[Stored items]
※
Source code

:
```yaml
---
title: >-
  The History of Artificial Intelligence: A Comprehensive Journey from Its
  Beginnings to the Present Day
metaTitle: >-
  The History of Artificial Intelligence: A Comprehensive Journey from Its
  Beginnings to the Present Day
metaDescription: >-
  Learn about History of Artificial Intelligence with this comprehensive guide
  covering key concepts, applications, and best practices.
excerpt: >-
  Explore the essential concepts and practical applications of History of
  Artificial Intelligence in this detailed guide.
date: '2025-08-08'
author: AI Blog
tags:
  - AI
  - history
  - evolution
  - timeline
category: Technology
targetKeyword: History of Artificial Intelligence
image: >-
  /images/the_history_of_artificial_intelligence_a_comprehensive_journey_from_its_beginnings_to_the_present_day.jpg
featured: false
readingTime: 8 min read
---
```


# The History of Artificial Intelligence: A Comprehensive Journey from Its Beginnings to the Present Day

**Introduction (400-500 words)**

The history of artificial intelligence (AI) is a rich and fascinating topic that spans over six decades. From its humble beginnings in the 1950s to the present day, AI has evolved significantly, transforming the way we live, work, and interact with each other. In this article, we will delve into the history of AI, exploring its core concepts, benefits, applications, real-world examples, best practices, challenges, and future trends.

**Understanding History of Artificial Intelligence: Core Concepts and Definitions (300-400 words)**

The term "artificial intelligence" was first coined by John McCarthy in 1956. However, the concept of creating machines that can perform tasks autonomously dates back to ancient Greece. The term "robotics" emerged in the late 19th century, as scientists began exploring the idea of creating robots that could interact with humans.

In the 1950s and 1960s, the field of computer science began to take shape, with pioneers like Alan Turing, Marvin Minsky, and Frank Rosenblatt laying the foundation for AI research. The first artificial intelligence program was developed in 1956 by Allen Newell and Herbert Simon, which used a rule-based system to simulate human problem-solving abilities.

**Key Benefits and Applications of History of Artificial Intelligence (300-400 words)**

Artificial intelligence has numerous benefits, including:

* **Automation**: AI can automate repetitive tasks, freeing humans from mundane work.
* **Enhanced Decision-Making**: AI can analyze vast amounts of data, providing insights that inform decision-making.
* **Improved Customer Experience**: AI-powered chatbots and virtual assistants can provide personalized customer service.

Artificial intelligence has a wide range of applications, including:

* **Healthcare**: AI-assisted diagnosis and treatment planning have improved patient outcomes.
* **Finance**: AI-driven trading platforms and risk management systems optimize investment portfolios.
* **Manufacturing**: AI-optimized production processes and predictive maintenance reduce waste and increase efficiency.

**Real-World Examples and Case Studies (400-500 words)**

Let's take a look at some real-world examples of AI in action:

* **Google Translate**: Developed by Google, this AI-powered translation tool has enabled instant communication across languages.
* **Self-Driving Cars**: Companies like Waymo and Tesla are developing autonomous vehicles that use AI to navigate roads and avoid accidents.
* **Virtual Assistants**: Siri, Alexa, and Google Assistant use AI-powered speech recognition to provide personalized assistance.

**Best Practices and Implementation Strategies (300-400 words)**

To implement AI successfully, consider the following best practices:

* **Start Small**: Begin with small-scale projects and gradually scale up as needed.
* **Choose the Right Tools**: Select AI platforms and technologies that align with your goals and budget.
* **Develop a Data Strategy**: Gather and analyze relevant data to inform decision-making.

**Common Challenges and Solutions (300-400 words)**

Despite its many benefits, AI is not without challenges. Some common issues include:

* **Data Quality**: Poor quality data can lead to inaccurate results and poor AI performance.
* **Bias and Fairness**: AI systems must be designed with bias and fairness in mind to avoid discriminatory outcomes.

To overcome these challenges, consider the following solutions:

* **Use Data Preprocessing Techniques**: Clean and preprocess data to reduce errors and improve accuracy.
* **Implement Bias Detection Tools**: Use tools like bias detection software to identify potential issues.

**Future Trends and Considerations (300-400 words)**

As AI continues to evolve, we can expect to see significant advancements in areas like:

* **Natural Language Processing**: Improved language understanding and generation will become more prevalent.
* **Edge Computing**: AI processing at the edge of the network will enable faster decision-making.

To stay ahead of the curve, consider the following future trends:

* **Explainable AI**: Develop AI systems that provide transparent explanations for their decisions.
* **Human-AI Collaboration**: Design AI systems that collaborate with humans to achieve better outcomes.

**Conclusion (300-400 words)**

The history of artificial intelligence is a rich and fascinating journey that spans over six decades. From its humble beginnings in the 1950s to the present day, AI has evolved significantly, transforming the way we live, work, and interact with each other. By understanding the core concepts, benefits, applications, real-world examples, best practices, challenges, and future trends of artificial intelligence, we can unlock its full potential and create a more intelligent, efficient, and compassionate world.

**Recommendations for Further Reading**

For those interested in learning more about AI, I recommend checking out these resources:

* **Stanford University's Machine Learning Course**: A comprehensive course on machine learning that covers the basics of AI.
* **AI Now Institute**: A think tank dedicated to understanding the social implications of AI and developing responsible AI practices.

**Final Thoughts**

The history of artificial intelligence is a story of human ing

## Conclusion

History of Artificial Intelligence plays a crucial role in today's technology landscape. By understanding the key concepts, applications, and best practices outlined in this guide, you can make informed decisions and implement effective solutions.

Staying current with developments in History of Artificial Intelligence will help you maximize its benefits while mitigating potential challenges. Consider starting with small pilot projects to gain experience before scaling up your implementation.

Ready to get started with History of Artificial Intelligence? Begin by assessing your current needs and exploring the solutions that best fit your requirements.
※
- Aim of the exercise -
What the answer needs is every line from the data above with "humans" in it.

- Response to the task -
The term "artificial intelligence" was first coined by John McCarthy in 1956. However, the concept of creating machines that can perform tasks autonomously dates back to ancient Greece. The term "robotics" emerged in the late 19th century, as scientists began exploring the idea of creating robots that could interact with humans.
* **Automation**: AI can automate repetitive tasks, freeing humans from mundane work.
* **Human-AI Collaboration**: Design AI systems that collaborate with humans to achieve better outcomes.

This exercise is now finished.